### WHAT NEEDS TO BE DONE
Return exactly the final stretch of the records below, opening with the line that contains "Args\+: X\+: Sample" and closing with the last line.

Dataset entries

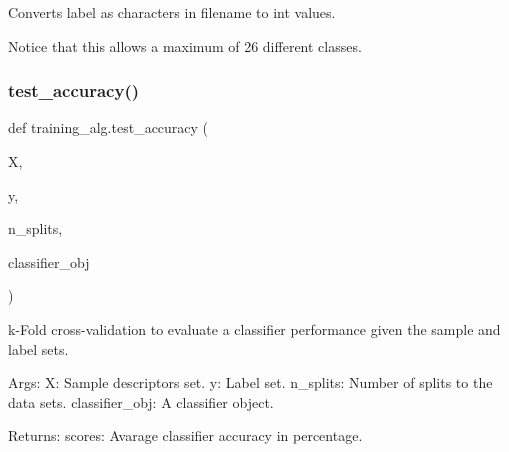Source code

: Converts label as characters in filename to int values.

Notice that this allows a maximum of 26 different classes. \mbox{\label{namespacetraining__alg_aab0eb2ef6247a13da63fd3717fbf7739}} 
\subsubsection{\texorpdfstring{test\+\_\+accuracy()}{test\_accuracy()}}
{\footnotesize\ttfamily def training\+\_\+alg.\+test\+\_\+accuracy (\begin{DoxyParamCaption}\item[{}]{X,  }\item[{}]{y,  }\item[{}]{n\+\_\+splits,  }\item[{}]{classifier\+\_\+obj }\end{DoxyParamCaption})}



k-\/\+Fold cross-\/validation to evaluate a classifier performance given the sample and label sets. 

Args\+: X\+: Sample descriptors set. y\+: Label set. n\+\_\+splits\+: Number of splits to the data sets. classifier\+\_\+obj\+: A classifier object.

Returns\+: scores\+: Avarage classifier accuracy in percentage.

### YOUR SOLUTION
Args\+: X\+: Sample descriptors set. y\+: Label set. n\+\_\+splits\+: Number of splits to the data sets. classifier\+\_\+obj\+: A classifier object.

Returns\+: scores\+: Avarage classifier accuracy in percentage.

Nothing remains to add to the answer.